The Board of Directors will be responsible for the maintaining of the Incorporation of the Chapter.
Section 3 - Past President
The immediate past president shall be an ex-officio member of the board.
Section 4 - Board Meetings
The board shall meet no less than the minimum times required as set forth in the Channel Partner Agreement. The time and place will be designated by the board. Every effort should be made to meet at a time other than at the regular chapter professional development meeting. All motions shall require a majority (50% + 1) of votes from voting members of the quorum present to be passed.
Section 5 - Special Meetings
The president shall have the authority to call special meetings of the board of directors upon reasonable notice to the members.
Section 6 - Removal of Board Members from Office and Filling of Vacancies
Any member of the board, who fails to attend a total of three meetings of the board during the year, where that member has not given reasonable notice, shall be deemed to have automatically resigned from the board.
If the president is temporarily unable to perform his or her duties, the Past President or an officer appointed by the Board of Directors shall perform these duties during such temporary period.
All vacancies on the board of directors between elections shall be filled by appointment by the president.
Article VII – Committees
Committees may be appointed by the president to accomplish the general purpose, or special projects, of the chapter.
Article VIII – Parliamentary Authority and Suspension of Rules
Section 1 - Parliamentary Authority
All meetings of the duly constituted bodies of the chapter shall be guided by the rules of order as prescribed in Robert's Rules of Order, Revised, provided the same are not superseded by the bylaws and are applicable.
Section 2 - Suspension of Bylaws
The standing rules may be temporarily suspended by a two-thirds vote of those present at any general or special meeting of the membership.
Section 3 - Interpretation of the Bylaws
The chapter board of directors shall be the authority for the interpretation of these bylaws.
Section 4 - Non-conflict with Chapter Bylaws, Channel Partner Agreement or Provincial Laws of Incorporation
The bylaws of this chapter shall be in harmony with and not conflict in any manner with the Channel Partner Agreement of APICS or laws of incorporation within the legal jurisdiction of the chapter. If a conflict exists the Laws of the Province will prevail.
Article IX – Dissolution
The chapter shall use its assets only to accomplish the objectives and purposes specified in these bylaws, and no part of said funds or other assets shall inure or be distributed to the members of the chapter. On dissolution of the chapter, any funds remaining or other chapter assets are to be donated to an APICS chapter within the district of the disbanding chapter. The District Manager’s approval must be obtained for the distribution of the assets to the chapter within the Canadian District.
Article X – Amendments
Section 1 - Proposals
Amendments to these bylaws shall be proposed in writing to the Chapter board of directors by a special bylaw committee or by a request signed by five or more members in good standing.
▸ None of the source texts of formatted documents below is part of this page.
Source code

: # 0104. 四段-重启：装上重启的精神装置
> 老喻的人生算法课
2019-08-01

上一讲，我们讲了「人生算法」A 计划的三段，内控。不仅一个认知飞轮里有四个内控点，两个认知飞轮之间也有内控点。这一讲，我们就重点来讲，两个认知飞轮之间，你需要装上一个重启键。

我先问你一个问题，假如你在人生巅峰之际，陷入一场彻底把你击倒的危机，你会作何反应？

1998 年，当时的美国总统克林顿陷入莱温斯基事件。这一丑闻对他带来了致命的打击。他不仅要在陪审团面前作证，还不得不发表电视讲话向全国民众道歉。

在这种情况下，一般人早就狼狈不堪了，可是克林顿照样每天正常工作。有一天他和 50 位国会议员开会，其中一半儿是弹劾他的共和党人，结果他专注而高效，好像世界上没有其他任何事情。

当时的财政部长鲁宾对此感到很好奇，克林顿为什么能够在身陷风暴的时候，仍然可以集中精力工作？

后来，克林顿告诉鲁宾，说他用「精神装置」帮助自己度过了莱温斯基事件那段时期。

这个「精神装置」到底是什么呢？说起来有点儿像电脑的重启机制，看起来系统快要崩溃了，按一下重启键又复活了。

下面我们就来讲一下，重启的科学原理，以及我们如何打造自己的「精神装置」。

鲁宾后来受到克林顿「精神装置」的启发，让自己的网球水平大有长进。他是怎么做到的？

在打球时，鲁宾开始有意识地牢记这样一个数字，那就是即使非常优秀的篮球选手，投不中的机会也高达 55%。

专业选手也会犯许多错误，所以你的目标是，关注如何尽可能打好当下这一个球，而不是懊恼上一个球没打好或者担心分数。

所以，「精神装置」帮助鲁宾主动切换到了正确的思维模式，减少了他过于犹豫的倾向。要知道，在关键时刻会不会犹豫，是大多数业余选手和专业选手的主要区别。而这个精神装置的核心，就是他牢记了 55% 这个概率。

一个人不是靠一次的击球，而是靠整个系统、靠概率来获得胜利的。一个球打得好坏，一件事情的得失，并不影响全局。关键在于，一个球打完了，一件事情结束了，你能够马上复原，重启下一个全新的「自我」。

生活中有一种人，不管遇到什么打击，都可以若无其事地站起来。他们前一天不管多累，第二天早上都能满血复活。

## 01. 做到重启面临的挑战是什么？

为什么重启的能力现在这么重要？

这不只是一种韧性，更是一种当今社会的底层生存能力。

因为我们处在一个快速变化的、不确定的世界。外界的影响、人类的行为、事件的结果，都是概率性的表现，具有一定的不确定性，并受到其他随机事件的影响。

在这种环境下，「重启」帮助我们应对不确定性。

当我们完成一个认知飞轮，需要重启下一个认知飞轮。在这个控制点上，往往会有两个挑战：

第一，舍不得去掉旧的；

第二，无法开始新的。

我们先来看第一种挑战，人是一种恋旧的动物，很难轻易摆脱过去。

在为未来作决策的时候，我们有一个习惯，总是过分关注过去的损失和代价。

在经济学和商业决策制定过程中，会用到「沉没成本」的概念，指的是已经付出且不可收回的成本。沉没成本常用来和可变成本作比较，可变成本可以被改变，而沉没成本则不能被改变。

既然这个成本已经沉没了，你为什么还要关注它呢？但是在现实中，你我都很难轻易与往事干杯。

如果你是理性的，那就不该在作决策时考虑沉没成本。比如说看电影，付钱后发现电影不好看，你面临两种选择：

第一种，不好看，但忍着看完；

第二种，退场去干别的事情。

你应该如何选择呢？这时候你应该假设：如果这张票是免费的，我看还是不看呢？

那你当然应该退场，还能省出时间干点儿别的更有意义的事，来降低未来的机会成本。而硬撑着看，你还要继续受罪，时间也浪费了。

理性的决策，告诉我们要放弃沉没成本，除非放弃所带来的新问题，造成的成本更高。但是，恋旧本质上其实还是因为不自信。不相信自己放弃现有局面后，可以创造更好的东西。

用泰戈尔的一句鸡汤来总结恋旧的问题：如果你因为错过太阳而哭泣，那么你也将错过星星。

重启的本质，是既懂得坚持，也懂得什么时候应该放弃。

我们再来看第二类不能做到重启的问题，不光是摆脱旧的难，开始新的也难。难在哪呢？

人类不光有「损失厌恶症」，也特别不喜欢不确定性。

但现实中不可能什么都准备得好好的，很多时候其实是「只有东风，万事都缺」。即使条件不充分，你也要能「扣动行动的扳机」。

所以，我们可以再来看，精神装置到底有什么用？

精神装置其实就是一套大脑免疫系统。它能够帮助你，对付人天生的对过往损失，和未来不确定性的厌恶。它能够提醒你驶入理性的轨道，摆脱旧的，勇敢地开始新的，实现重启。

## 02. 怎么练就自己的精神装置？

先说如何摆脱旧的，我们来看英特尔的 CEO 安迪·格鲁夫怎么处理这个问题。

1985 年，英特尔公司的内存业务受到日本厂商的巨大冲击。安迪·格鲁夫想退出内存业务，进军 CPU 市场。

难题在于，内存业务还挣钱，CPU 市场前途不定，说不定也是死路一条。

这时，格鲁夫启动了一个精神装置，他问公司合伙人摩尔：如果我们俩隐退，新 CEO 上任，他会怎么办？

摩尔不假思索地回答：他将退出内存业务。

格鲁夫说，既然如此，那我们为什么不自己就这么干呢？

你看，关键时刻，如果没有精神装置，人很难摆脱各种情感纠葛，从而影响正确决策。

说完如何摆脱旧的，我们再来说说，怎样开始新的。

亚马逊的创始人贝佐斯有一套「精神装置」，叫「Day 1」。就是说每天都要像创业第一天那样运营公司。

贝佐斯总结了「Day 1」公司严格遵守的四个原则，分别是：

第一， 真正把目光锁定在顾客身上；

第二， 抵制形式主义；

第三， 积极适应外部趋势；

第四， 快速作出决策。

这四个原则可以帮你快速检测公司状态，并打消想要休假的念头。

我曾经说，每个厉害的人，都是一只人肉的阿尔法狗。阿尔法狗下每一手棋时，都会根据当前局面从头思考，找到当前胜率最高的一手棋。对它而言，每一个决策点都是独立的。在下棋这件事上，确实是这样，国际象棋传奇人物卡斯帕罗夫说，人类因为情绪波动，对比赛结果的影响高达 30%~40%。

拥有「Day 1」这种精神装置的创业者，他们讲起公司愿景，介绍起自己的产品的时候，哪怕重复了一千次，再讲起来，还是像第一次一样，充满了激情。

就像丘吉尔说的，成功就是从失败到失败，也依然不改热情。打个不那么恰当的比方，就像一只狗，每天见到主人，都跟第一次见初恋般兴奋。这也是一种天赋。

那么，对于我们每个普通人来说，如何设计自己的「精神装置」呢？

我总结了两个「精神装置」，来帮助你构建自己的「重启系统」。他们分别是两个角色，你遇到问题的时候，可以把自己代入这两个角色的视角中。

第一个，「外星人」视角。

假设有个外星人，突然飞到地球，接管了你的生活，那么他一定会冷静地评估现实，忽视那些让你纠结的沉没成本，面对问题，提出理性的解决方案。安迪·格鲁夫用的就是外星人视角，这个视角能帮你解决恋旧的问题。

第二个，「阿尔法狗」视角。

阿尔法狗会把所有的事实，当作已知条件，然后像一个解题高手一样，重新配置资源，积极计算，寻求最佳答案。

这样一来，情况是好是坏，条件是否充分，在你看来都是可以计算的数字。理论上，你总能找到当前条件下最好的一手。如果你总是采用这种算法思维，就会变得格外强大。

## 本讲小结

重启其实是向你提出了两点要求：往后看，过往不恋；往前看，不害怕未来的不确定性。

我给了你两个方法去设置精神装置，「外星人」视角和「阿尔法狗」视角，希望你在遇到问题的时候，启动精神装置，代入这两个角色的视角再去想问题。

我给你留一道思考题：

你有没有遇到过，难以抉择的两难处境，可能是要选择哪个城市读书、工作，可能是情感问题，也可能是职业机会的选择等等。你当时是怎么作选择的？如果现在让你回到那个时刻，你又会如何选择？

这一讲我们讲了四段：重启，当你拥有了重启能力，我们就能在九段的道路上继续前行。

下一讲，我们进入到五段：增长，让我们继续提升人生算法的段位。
The Chapter board shall authorize the Secretary or assigned delegate to submit proposed amendments in writing to the entire Chapter membership at least two weeks before a meeting at which the amendments are to be voted upon or, if a mail vote is solicited, at least 30 days before the date on which the votes are to be counted.
Section 2 - Voting
An affirmative vote of two-thirds of the members voting shall be required for the adoption of an amendment to these bylaws.
Article XI – Quorum
Section 1 - Membership Quorum
The members present at any regular meeting of the chapter shall constitute a quorum of the chapter.
Section 2 - Board Quorum
Fifty percent plus one (50% +1) of the members of the voting members of the board of directors shall constitute a quorum of the board and shall be voting members.